*** DATA TO EXAMINE ***

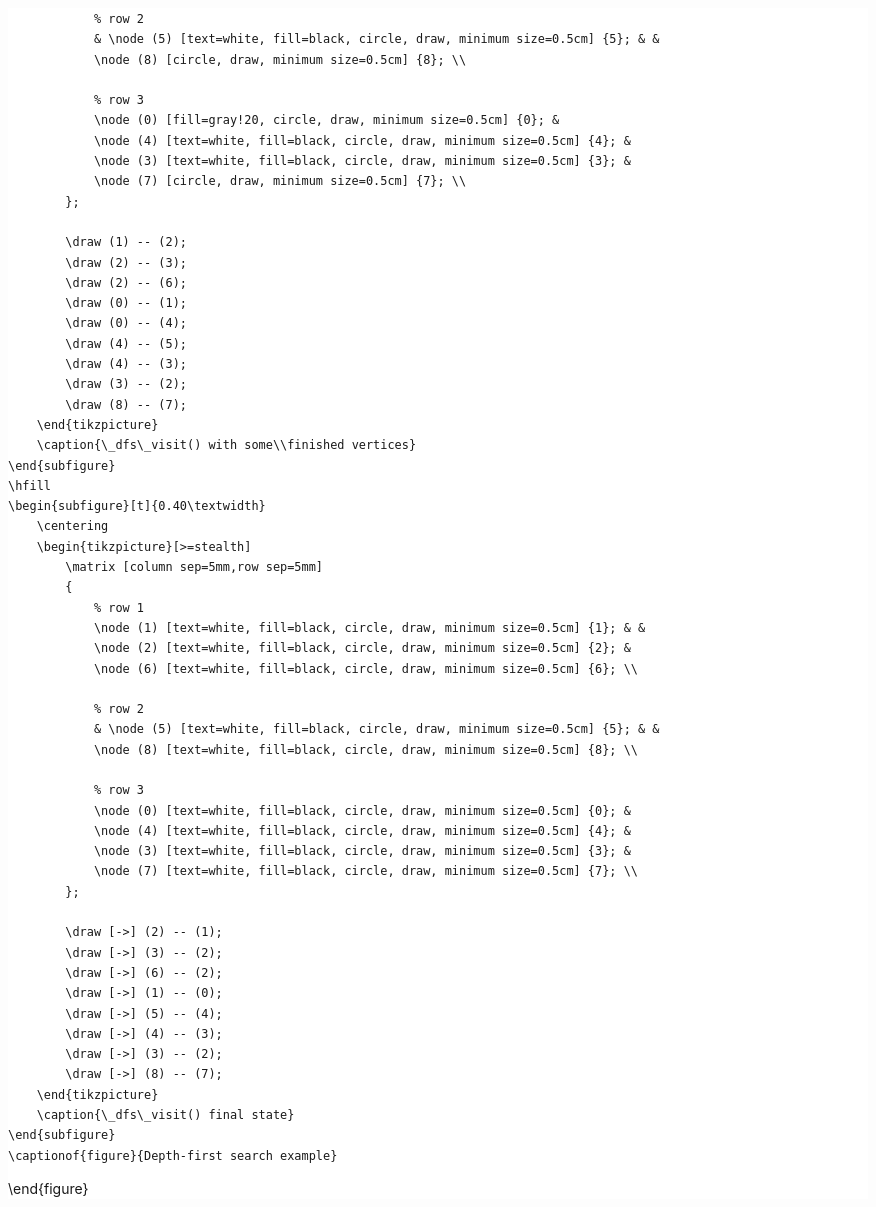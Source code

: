 				% row 2
				& \node (5) [text=white, fill=black, circle, draw, minimum size=0.5cm] {5}; & &
				\node (8) [circle, draw, minimum size=0.5cm] {8}; \\

				% row 3
				\node (0) [fill=gray!20, circle, draw, minimum size=0.5cm] {0}; &
				\node (4) [text=white, fill=black, circle, draw, minimum size=0.5cm] {4}; &
				\node (3) [text=white, fill=black, circle, draw, minimum size=0.5cm] {3}; &
				\node (7) [circle, draw, minimum size=0.5cm] {7}; \\
			};

			\draw (1) -- (2);
			\draw (2) -- (3);
			\draw (2) -- (6);
			\draw (0) -- (1);
			\draw (0) -- (4);
			\draw (4) -- (5);
			\draw (4) -- (3);
			\draw (3) -- (2);
			\draw (8) -- (7);
		\end{tikzpicture}
		\caption{\_dfs\_visit() with some\\finished vertices}
	\end{subfigure}
	\hfill
	\begin{subfigure}[t]{0.40\textwidth}
		\centering
		\begin{tikzpicture}[>=stealth]
			\matrix [column sep=5mm,row sep=5mm]
			{
				% row 1
				\node (1) [text=white, fill=black, circle, draw, minimum size=0.5cm] {1}; & &
				\node (2) [text=white, fill=black, circle, draw, minimum size=0.5cm] {2}; &
				\node (6) [text=white, fill=black, circle, draw, minimum size=0.5cm] {6}; \\

				% row 2
				& \node (5) [text=white, fill=black, circle, draw, minimum size=0.5cm] {5}; & &
				\node (8) [text=white, fill=black, circle, draw, minimum size=0.5cm] {8}; \\

				% row 3
				\node (0) [text=white, fill=black, circle, draw, minimum size=0.5cm] {0}; &
				\node (4) [text=white, fill=black, circle, draw, minimum size=0.5cm] {4}; &
				\node (3) [text=white, fill=black, circle, draw, minimum size=0.5cm] {3}; &
				\node (7) [text=white, fill=black, circle, draw, minimum size=0.5cm] {7}; \\
			};

			\draw [->] (2) -- (1);
			\draw [->] (3) -- (2);
			\draw [->] (6) -- (2);
			\draw [->] (1) -- (0);
			\draw [->] (5) -- (4);
			\draw [->] (4) -- (3);
			\draw [->] (3) -- (2);
			\draw [->] (8) -- (7);
		\end{tikzpicture}
		\caption{\_dfs\_visit() final state}
	\end{subfigure}
	\captionof{figure}{Depth-first search example}
\end{figure}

*** End of DATA TO EXAMINE ***

PROBLEM REQUIREMENTS:
Apart from the pictures, every line of the data above should be given again exactly.

YOUR RESPONSE:
Source code

: 				% row 2
				& \node (5) [text=white, fill=black, circle, draw, minimum size=0.5cm] {5}; & &
				\node (8) [circle, draw, minimum size=0.5cm] {8}; \\

				% row 3
				\node (0) [fill=gray!20, circle, draw, minimum size=0.5cm] {0}; &
				\node (4) [text=white, fill=black, circle, draw, minimum size=0.5cm] {4}; &
				\node (3) [text=white, fill=black, circle, draw, minimum size=0.5cm] {3}; &
				\node (7) [circle, draw, minimum size=0.5cm] {7}; \\
			};

			\draw (1) -- (2);
			\draw (2) -- (3);
			\draw (2) -- (6);
			\draw (0) -- (1);
			\draw (0) -- (4);
			\draw (4) -- (5);
			\draw (4) -- (3);
			\draw (3) -- (2);
			\draw (8) -- (7);
		\end{tikzpicture}
		\caption{\_dfs\_visit() with some\\finished vertices}
	\end{subfigure}
	\hfill
	\begin{subfigure}[t]{0.40\textwidth}
		\centering
		\begin{tikzpicture}[>=stealth]
			\matrix [column sep=5mm,row sep=5mm]
			{
				% row 1
				\node (1) [text=white, fill=black, circle, draw, minimum size=0.5cm] {1}; & &
				\node (2) [text=white, fill=black, circle, draw, minimum size=0.5cm] {2}; &
				\node (6) [text=white, fill=black, circle, draw, minimum size=0.5cm] {6}; \\

				% row 2
				& \node (5) [text=white, fill=black, circle, draw, minimum size=0.5cm] {5}; & &
				\node (8) [text=white, fill=black, circle, draw, minimum size=0.5cm] {8}; \\

				% row 3
				\node (0) [text=white, fill=black, circle, draw, minimum size=0.5cm] {0}; &
				\node (4) [text=white, fill=black, circle, draw, minimum size=0.5cm] {4}; &
				\node (3) [text=white, fill=black, circle, draw, minimum size=0.5cm] {3}; &
				\node (7) [text=white, fill=black, circle, draw, minimum size=0.5cm] {7}; \\
			};

			\draw [->] (2) -- (1);
			\draw [->] (3) -- (2);
			\draw [->] (6) -- (2);
			\draw [->] (1) -- (0);
			\draw [->] (5) -- (4);
			\draw [->] (4) -- (3);
			\draw [->] (3) -- (2);
			\draw [->] (8) -- (7);
		\end{tikzpicture}
		\caption{\_dfs\_visit() final state}
	\end{subfigure}
	\captionof{figure}{Depth-first search example}
\end{figure}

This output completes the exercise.